(SUPPLIED DATA Opens)

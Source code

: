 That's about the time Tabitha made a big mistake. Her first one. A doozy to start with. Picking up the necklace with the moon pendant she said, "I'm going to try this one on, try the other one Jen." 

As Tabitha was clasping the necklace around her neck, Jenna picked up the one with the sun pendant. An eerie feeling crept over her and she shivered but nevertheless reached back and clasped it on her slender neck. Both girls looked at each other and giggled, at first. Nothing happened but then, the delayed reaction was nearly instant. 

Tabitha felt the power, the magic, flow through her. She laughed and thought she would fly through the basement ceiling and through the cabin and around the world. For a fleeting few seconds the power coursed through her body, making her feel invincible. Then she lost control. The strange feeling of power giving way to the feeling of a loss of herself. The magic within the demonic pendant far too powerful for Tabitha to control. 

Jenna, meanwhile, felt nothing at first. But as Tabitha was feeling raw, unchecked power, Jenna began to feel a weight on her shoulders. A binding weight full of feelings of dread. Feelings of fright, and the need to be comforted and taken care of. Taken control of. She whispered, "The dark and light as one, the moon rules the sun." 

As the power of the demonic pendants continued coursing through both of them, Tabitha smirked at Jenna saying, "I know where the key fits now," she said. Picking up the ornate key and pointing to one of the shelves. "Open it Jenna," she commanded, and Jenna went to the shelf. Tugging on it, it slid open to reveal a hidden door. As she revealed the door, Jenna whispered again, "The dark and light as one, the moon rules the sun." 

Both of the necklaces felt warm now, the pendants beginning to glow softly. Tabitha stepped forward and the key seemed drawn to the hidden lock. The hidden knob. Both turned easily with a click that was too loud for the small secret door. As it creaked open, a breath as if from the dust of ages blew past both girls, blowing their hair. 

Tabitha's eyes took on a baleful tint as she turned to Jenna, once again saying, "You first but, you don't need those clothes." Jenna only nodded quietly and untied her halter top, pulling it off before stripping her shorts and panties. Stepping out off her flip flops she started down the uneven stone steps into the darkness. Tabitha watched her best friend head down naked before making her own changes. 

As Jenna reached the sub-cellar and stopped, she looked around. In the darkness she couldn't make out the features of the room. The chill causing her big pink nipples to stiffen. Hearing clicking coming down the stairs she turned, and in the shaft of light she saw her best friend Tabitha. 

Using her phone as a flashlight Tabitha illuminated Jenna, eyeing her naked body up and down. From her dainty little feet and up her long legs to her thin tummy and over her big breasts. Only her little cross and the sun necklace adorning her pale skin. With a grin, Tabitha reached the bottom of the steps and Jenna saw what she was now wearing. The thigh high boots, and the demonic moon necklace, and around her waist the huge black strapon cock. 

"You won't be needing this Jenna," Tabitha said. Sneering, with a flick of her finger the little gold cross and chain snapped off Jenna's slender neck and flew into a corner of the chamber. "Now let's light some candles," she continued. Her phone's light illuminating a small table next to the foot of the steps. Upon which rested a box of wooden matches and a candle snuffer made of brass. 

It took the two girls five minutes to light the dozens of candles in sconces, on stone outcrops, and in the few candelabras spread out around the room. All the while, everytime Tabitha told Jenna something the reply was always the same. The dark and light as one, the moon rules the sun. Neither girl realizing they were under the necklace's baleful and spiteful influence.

(SUPPLIED DATA Closes)

* [WHAT YOU NEED TO DO] Would you please transcribe each line of the material exactly?

* [OUTPUT BELOW]
Source code

: That's about the time Tabitha made a big mistake. Her first one. A doozy to start with. Picking up the necklace with the moon pendant she said, "I'm going to try this one on, try the other one Jen." 

As Tabitha was clasping the necklace around her neck, Jenna picked up the one with the sun pendant. An eerie feeling crept over her and she shivered but nevertheless reached back and clasped it on her slender neck. Both girls looked at each other and giggled, at first. Nothing happened but then, the delayed reaction was nearly instant. 

Tabitha felt the power, the magic, flow through her. She laughed and thought she would fly through the basement ceiling and through the cabin and around the world. For a fleeting few seconds the power coursed through her body, making her feel invincible. Then she lost control. The strange feeling of power giving way to the feeling of a loss of herself. The magic within the demonic pendant far too powerful for Tabitha to control. 

Jenna, meanwhile, felt nothing at first. But as Tabitha was feeling raw, unchecked power, Jenna began to feel a weight on her shoulders. A binding weight full of feelings of dread. Feelings of fright, and the need to be comforted and taken care of. Taken control of. She whispered, "The dark and light as one, the moon rules the sun." 

As the power of the demonic pendants continued coursing through both of them, Tabitha smirked at Jenna saying, "I know where the key fits now," she said. Picking up the ornate key and pointing to one of the shelves. "Open it Jenna," she commanded, and Jenna went to the shelf. Tugging on it, it slid open to reveal a hidden door. As she revealed the door, Jenna whispered again, "The dark and light as one, the moon rules the sun." 

Both of the necklaces felt warm now, the pendants beginning to glow softly. Tabitha stepped forward and the key seemed drawn to the hidden lock. The hidden knob. Both turned easily with a click that was too loud for the small secret door. As it creaked open, a breath as if from the dust of ages blew past both girls, blowing their hair. 

Tabitha's eyes took on a baleful tint as she turned to Jenna, once again saying, "You first but, you don't need those clothes." Jenna only nodded quietly and untied her halter top, pulling it off before stripping her shorts and panties. Stepping out off her flip flops she started down the uneven stone steps into the darkness. Tabitha watched her best friend head down naked before making her own changes. 

As Jenna reached the sub-cellar and stopped, she looked around. In the darkness she couldn't make out the features of the room. The chill causing her big pink nipples to stiffen. Hearing clicking coming down the stairs she turned, and in the shaft of light she saw her best friend Tabitha. 

Using her phone as a flashlight Tabitha illuminated Jenna, eyeing her naked body up and down. From her dainty little feet and up her long legs to her thin tummy and over her big breasts. Only her little cross and the sun necklace adorning her pale skin. With a grin, Tabitha reached the bottom of the steps and Jenna saw what she was now wearing. The thigh high boots, and the demonic moon necklace, and around her waist the huge black strapon cock. 

"You won't be needing this Jenna," Tabitha said. Sneering, with a flick of her finger the little gold cross and chain snapped off Jenna's slender neck and flew into a corner of the chamber. "Now let's light some candles," she continued. Her phone's light illuminating a small table next to the foot of the steps. Upon which rested a box of wooden matches and a candle snuffer made of brass. 

It took the two girls five minutes to light the dozens of candles in sconces, on stone outcrops, and in the few candelabras spread out around the room. All the while, everytime Tabitha told Jenna something the reply was always the same. The dark and light as one, the moon rules the sun. Neither girl realizing they were under the necklace's baleful and spiteful influence.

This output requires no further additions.